A third of the trunk of the world-famous Sunland ‘Big Baobab’ in Modjadjiskloof, Limpopo province, crashed to the ground last week, reports the Letaba Herald.
‘I heard a thundering crack, and I knew what happened.’
Heather van Heerden, owner of the Sunland Farm, said, “I heard a thundering crack, and I knew what happened.”
According to Van Heerden, sources say the main cause of the tree’s split and collapse is its age – dated at over 1 100 years old – along with the natural Baobab tendency of hollowing out its trunk as it ages.
The owners, Heather and her husband, Doug van Heerden state they intend to leave the trunk section exactly where it fell, allowing nature to take its course in reshaping and assimilating the feature.
Sunland’s Baobab is 22-metres high, and is some 47-metres in circumference.
In 2009, a task team from the department of chemistry at Babes-Bolyai University of Romania, funded by a grant from the Romanian National University Resaearch Council and the US National Science Foundation, estimated the age of the Big Baobab (the Sunland Baobab) to be about 6 000 years.

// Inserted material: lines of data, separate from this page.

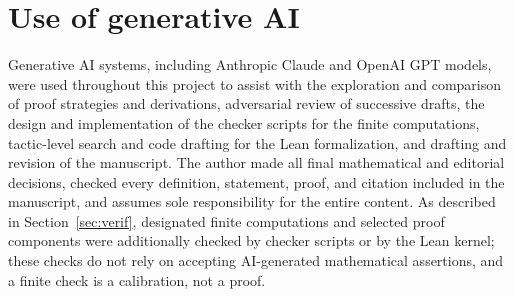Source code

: \documentclass[11pt]{amsart}
\theoremstyle{definition}
\begin{document}
\section*{Use of generative AI}
Generative AI systems, including Anthropic Claude and OpenAI GPT models, were used throughout this project to assist with
the exploration and comparison of proof strategies and derivations, adversarial review of successive drafts, the design and
implementation of the checker scripts for the finite computations, tactic-level search and code drafting for the Lean
formalization, and drafting and revision of the manuscript. The author made all final mathematical and editorial decisions,
checked every definition, statement, proof, and citation included in the manuscript, and assumes sole responsibility for the
entire content. As described in Section~\ref{sec:verif}, designated finite computations and selected proof components were
additionally checked by checker scripts or by the Lean kernel; these checks do not rely on accepting AI-generated
mathematical assertions, and a finite check is a calibration, not a proof.

\appendix



\end{document}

Due to the location of the Sunland Baobab, the lack of documentation on the area, and the varying growth speeds of baobabs, the size–age relation cannot be used for estimating accurately the age of African baobabs.

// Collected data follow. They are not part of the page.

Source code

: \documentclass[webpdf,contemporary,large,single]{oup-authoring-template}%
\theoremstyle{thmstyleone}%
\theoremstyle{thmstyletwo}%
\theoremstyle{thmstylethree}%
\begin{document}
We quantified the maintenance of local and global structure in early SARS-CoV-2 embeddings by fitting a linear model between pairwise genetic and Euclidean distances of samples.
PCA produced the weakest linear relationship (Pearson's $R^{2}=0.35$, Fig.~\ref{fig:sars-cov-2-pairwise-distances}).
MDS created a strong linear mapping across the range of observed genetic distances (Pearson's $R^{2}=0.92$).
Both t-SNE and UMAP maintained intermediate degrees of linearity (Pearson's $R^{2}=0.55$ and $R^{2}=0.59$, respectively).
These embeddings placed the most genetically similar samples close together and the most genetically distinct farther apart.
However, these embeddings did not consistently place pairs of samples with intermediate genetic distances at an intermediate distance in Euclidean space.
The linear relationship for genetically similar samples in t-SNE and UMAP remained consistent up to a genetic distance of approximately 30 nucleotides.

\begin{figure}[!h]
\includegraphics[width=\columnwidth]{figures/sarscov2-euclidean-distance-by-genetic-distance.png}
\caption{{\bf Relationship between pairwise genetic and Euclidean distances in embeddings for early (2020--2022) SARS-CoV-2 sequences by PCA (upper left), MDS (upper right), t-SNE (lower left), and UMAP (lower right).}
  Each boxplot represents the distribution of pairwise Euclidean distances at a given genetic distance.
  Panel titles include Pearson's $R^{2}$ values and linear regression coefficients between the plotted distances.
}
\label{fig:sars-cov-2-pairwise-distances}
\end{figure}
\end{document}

For large trees without a continuous sequence of growth rings in their trunk, such as the African baobab (Adansonia digitata L.), the only accurate method for age determination is radiocarbon dating. But this method was limited to dating samples collected from the remains of dead specimens. Collecting from a live specimen was a new challenge and led to inaccuracy in results.
Although the Big Baobab’s more recent history could be estimated at more than 1 700 years old with radiocarbon dating.

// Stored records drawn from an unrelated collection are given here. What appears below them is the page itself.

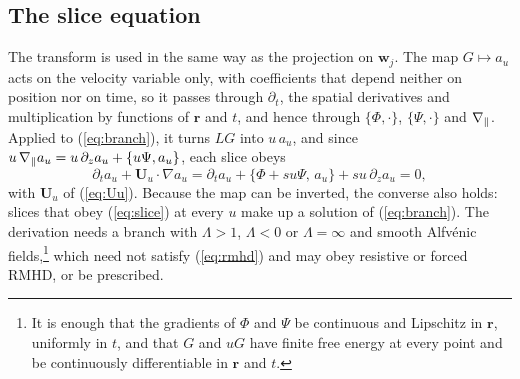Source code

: \subsection{The slice equation}\label{sl:slicesec}

The transform is used in the same way as the projection on $\boldsymbol w_j$. The map $G\mapsto a_u$ acts on the velocity variable only, with coefficients that depend neither on position nor on time, so it passes through $\partial_t$, the spatial derivatives and multiplication by functions of $\boldsymbol r$ and $t$, and hence through $\{\Phi,\cdot\}$, $\{\Psi,\cdot\}$ and $\nabla_\parallel$. Applied to (\ref{eq:branch}), it turns $LG$ into $u\,a_u$, and since $u\,\nabla_\parallel a_u=u\,\partial_za_u+\{u\Psi,a_u\}$, each slice obeys
\begin{equation}\label{eq:slice}
  \partial_ta_u+\boldsymbol U_u\cdot\nabla a_u=\partial_ta_u+\{\Phi+su\Psi,\,a_u\}+su\,\partial_za_u=0,
\end{equation}
with $\boldsymbol U_u$ of (\ref{eq:Uu}). Because the map can be inverted, the converse also holds: slices that obey (\ref{eq:slice}) at every $u$ make up a solution of (\ref{eq:branch}). The derivation needs a branch with $\Lambda>1$, $\Lambda<0$ or $\Lambda=\infty$ and smooth Alfv\'enic fields,\footnote{It is enough that the gradients of $\Phi$ and $\Psi$ be continuous and Lipschitz in $\boldsymbol r$, uniformly in $t$, and that $G$ and $uG$ have finite free energy at every point and be continuously differentiable in $\boldsymbol r$ and $t$.} which need not satisfy (\ref{eq:rmhd}) and may obey resistive or forced RMHD, or be prescribed.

Sunland’s Baobab is 22-metres high, and is some 47-metres in circumference. It is still (and is likely to remain so) “the record holder for the species”, according to the SA Dendrological Society.
In 1993, the Van Heerdens cleared out the hollow centre of the tree, removing masses of compost buildup to uncover the floor about a metre below ground level.
In the process they found evidence of both the Khoisan and Voortrekkers, attesting to the historical importance of the tree.
They squared off a natural vent in the trunk to make a door and installed a railway sleeper pub inside the trunk, complete with draft beer, seats and a music system. One party had 60 people inside the tree bar. A wine cellar was installed in a second hollow, with a constant temperature of 22° C, ventilated by natural vents.
The tree blooms gloriously in spring. It is home to many bird species, including two pairs of owls.